▸ RECORDS FOR THIS EXERCISE
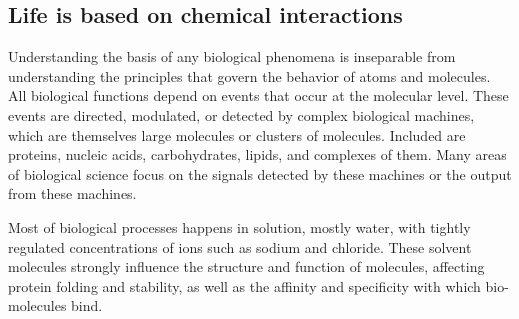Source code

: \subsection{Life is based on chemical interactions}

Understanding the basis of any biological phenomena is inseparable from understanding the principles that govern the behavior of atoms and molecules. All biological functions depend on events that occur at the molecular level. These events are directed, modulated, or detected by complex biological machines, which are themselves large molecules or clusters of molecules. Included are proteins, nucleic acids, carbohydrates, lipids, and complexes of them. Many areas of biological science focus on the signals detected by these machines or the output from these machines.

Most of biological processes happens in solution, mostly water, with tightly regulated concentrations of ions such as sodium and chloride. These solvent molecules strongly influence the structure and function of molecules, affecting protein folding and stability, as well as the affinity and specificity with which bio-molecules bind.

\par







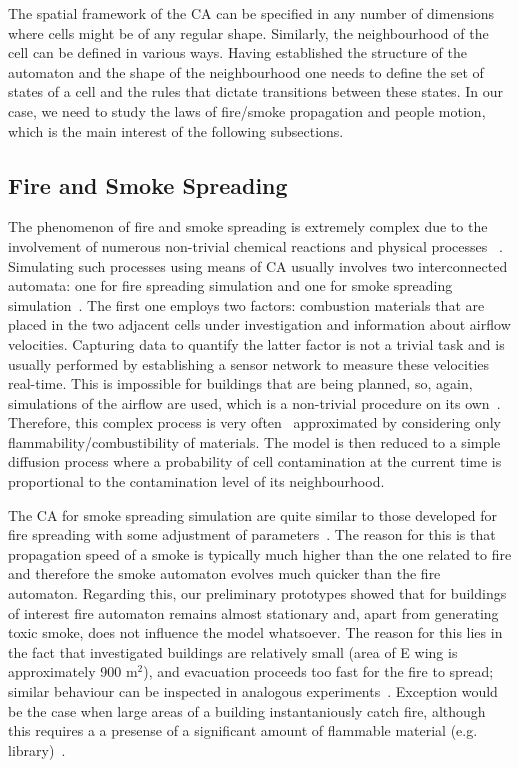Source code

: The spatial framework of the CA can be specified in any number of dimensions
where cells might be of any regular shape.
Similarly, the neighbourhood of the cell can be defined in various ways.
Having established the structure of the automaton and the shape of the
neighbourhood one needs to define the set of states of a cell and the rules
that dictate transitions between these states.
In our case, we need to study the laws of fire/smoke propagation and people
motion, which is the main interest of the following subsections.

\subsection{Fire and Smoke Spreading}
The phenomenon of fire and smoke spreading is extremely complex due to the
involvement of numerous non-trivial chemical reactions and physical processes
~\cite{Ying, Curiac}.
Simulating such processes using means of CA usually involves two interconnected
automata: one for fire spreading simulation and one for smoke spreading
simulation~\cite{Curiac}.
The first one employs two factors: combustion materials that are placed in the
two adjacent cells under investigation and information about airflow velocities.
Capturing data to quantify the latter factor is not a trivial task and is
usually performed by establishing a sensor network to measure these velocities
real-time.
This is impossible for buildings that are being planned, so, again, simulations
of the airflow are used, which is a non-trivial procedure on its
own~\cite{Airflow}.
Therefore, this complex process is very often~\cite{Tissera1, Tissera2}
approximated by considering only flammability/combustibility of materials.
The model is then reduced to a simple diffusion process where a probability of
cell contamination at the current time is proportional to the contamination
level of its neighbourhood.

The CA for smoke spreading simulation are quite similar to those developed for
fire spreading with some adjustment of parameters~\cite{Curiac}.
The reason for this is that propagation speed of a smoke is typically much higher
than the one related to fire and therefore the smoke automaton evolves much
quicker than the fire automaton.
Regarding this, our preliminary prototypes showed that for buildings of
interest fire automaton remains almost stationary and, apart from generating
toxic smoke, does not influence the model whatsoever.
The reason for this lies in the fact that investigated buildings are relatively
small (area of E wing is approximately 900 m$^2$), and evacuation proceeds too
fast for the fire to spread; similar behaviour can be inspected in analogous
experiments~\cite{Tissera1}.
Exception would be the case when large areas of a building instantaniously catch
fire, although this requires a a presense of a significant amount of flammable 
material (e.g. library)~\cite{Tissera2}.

▸ WORK INSTRUCTIONS
Only the lines from the one containing "The reason for this lies" through the last line of the records above are to be reproduced, exactly and with both ends included.

▸ SOLUTION TO THE EXERCISE
The reason for this lies in the fact that investigated buildings are relatively
small (area of E wing is approximately 900 m$^2$), and evacuation proceeds too
fast for the fire to spread; similar behaviour can be inspected in analogous
experiments~\cite{Tissera1}.
Exception would be the case when large areas of a building instantaniously catch
fire, although this requires a a presense of a significant amount of flammable 
material (e.g. library)~\cite{Tissera2}.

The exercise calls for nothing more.